But what if the user compiles a program from some C-like HLL and in their program they define some special kind of struct. Now do we recompile the VM? Or do we just say, yeah, well, just like Java, you can't actually expose the byte layout in this VM except via the special FFI and Bytes data types and such.

---

should we automatically place the context operand into a Context register when calling a subroutine or custom instruction? nah, for the same reason we don't do that with operand inputs; it'll get clobbered in a subroutine call. We should place it on the stack (or the hidden stack), instead.

and since SHORT doesn't have a context operand, how do we interpret that? I'm guessing that every SHORT instruction just uses some default context.
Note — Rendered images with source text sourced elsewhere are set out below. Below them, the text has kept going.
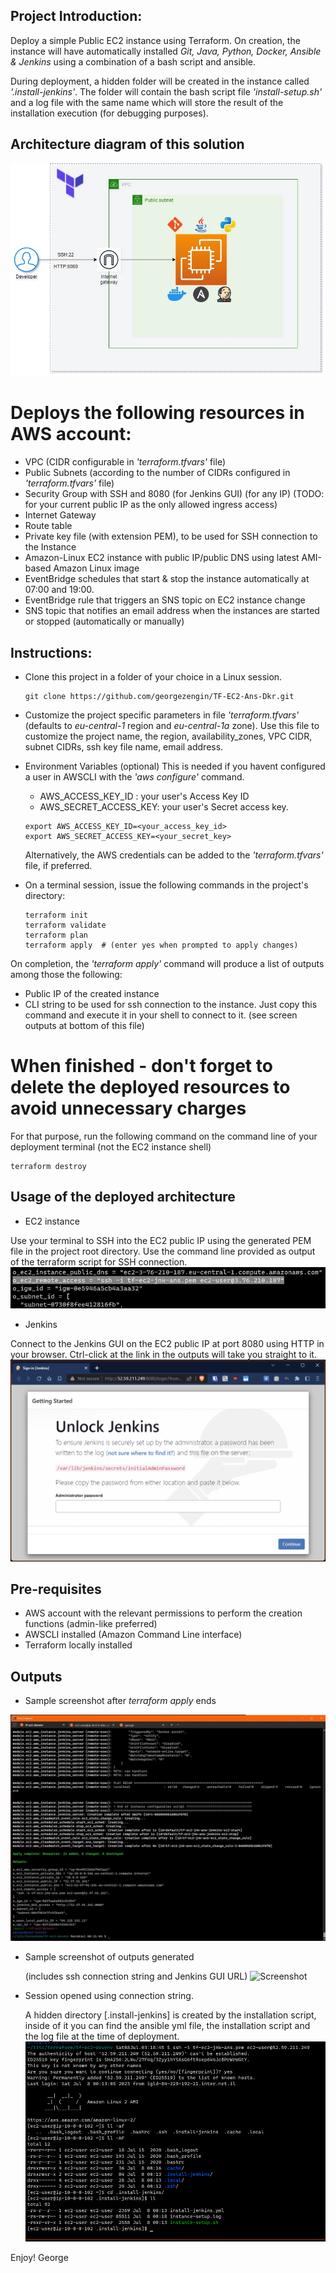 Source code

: 
## Project Introduction:

Deploy a simple Public EC2 instance using Terraform.
On creation, the instance will have automatically installed *Git, Java, Python, Docker, Ansible & Jenkins* using a combination of a bash script and ansible.

During deployment, a hidden folder will be created in the instance called *'.install-jenkins'*.
The folder will contain the bash script file *'install-setup.sh'* and a log file with the same name which will store the result of the installation execution (for debugging purposes).

## Architecture diagram of this solution

![Screenshot](images/architecture-diagram.jpg)

# Deploys the following resources in AWS account:

- VPC (CIDR configurable in *'terraform.tfvars'* file)
- Public Subnets (according to the number of CIDRs configured in *'terraform.tfvars'* file)
- Security Group with SSH and 8080 (for Jenkins GUI) (for any IP) (TODO: for your current public IP as the only allowed ingress access)
- Internet Gateway
- Route table
- Private key file (with extension PEM), to be used for SSH connection to the Instance
- Amazon-Linux EC2 instance with public IP/public DNS using latest AMI-based Amazon Linux image
- EventBridge schedules that start & stop the instance automatically at 07:00 and 19:00.
- EventBridge rule that triggers an SNS topic on EC2 instance change
- SNS topic that notifies an email address when the instances are started or stopped (automatically or manually)

## Instructions:
- Clone this project in a folder of your choice in a Linux session.
  ```shell
  git clone https://github.com/georgezengin/TF-EC2-Ans-Dkr.git
  ```
  
- Customize the project specific parameters in file *'terraform.tfvars'* (defaults to *eu-central-1* region and *eu-central-1a* zone).
  Use this file to customize the project name, the region, availability_zones, VPC CIDR, subnet CIDRs, ssh key file name, email address.

- Environment Variables (optional)
  This is needed if you havent configured a user in AWSCLI with the *'aws configure'* command.
  - AWS_ACCESS_KEY_ID    : your user's Access Key ID
  - AWS_SECRET_ACCESS_KEY: your user's Secret access key.
  ```shell
  export AWS_ACCESS_KEY_ID=<your_access_key_id>
  export AWS_SECRET_ACCESS_KEY=<your_secret_key>
  ```
  Alternatively, the AWS credentials can be added to the *'terraform.tfvars'* file, if preferred.

- On a terminal session, issue the following commands in the project's directory:
  ```shell  
  terraform init
  terraform validate
  terraform plan
  terraform apply  # (enter yes when prompted to apply changes)
  ```

On completion, the *'terraform apply'* command will produce a list of outputs among those the following:
- Public IP of the created instance
- CLI string to be used for ssh connection to the instance.
  Just copy this command and execute it in your shell to connect to it.
(see screen outputs at bottom of this file)

# When finished - don't forget to delete the deployed resources to avoid unnecessary charges
For that purpose, run the following command on the command line of your deployment terminal (not the EC2 instance shell)
```shell
terraform destroy
```

## Usage of the deployed architecture

+ EC2 instance

Use your terminal to SSH into the EC2 public IP using the generated PEM file in the project root directory.
Use the command line provided as output of the terraform script for SSH connection. 
![Screenshot](images/ssh-string.png)

+ Jenkins

Connect to the Jenkins GUI on the EC2 public IP at port 8080 using HTTP in your browser.
Ctrl-click at the link in the outputs will take you straight to it.
![Screenshot](images/jenkins-GUI.png)

## Pre-requisites

+ AWS account with the relevant permissions to perform the creation functions (admin-like preferred)
+ AWSCLI installed (Amazon Command Line interface)
+ Terraform locally installed

## Outputs

+ Sample screenshot after *terraform apply* ends

![Screenshot](images/finish-script.jpg)

+ Sample screenshot of outputs generated

  (includes ssh connection string and Jenkins GUI URL)
![Screenshot](images/list-of-outputs)

+ Session opened using connection string.
  
  A hidden directory [.install-jenkins] is created by the installation script, inside of it you can find the ansible yml file, the 
  installation script and the log file at the time of deployment.
![Screenshot](images/ssh-session.png)

Enjoy!
George
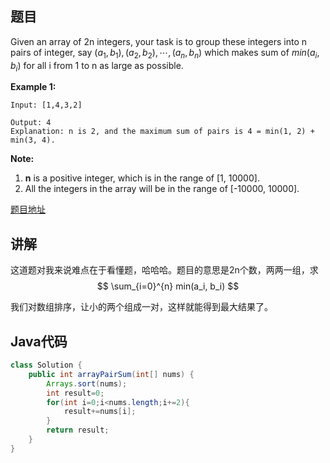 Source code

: ## 题目

Given an array of 2n integers, your task is to group these integers into n pairs of integer, say $(a_1, b_1), (a_2, b_2), \cdots, (a_n, b_n)$ which makes sum of $min(a_i, b_i)$ for all i from 1 to n as large as possible.

**Example 1:**
```
Input: [1,4,3,2]

Output: 4
Explanation: n is 2, and the maximum sum of pairs is 4 = min(1, 2) + min(3, 4).
```

**Note:**
1. **n** is a positive integer, which is in the range of [1, 10000].
2. All the integers in the array will be in the range of [-10000, 10000].

[题目地址](https://leetcode.com/problems/array-partition-i/)

## 讲解

这道题对我来说难点在于看懂题，哈哈哈。题目的意思是2n个数，两两一组，求 
$$
\sum_{i=0}^{n} min(a_i, b_i)
$$

我们对数组排序，让小的两个组成一对，这样就能得到最大结果了。

## Java代码

```java
class Solution {
    public int arrayPairSum(int[] nums) {
        Arrays.sort(nums);
        int result=0;
        for(int i=0;i<nums.length;i+=2){
            result+=nums[i];
        }
        return result;
    }
}
```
Is this DYN or is it something low-level and static (like U15 or native pointers, depending on the instruction signature?). I guess this is just a question of optimization, since everything about SHORT is just a question of optimization. So, eventually if we care, try both and profile them (obviously, as we switch from one to the other we'll have to recompile programs with different subset of code in SHORT and in MEDIUM format). My guess is that low-level static, like U15 and PTR, will be better than DYN, because we'd prefer to optimize the code density for stuff like the custom instructions and syscalls which are in the interpreter loop. This caters to slow, naive implementations, rather than fast advanced implementations that implement all that stuff as platform-native code, but that's okay because advanced implementations will probably directly compile Oot Core to some other optimized bytecode anyways.

---

i did a Google search for https://www.google.com/search?q=extensible+vm to see what others did.

top hits include:

Towards An Extensible Virtual Machine by Chandrasekhar Boyapati. I read it. This is an 'area exam report' and it is mainly a literature review. It links to some cool things that you could do with an extensible virtual machine, but doesn't actually enumerate a set of hooks.

Extensible virtual machines by Timothy L. Harris. Skimmed it. This one does provide hooks but its purpose is a bit different than ours. It seems to be mostly providing hooks for individual applications to provide optimized overrides of stuff like greenthread scheduling and lazy class loading. So the hooks are higher-level than what we are looking for; their hooks are stuff like 'blockProcess'. It does have a literature review of 'flexible virtual machines' but i haven't read that part yet (already added to ootToReads). There's a few papers by Harris on the same theme, i didn't look at them.

https://www.academia.edu/1462710/A_generic_purpose_cross-platform_highly_extensible_virtual_machine . This is more our style as the intent is for one VM implementation that can run custom instruction sets, but although it says there is a "Small kernel (less than 40 lines of ANSI-C code)", this writeup doesn't say what's in the kernel, and the actual instruction set has 300 instructions. The purpose seems to me more for experimentation and education than to allow easy bootstrapping by making the extensible VM itself dead easy to code.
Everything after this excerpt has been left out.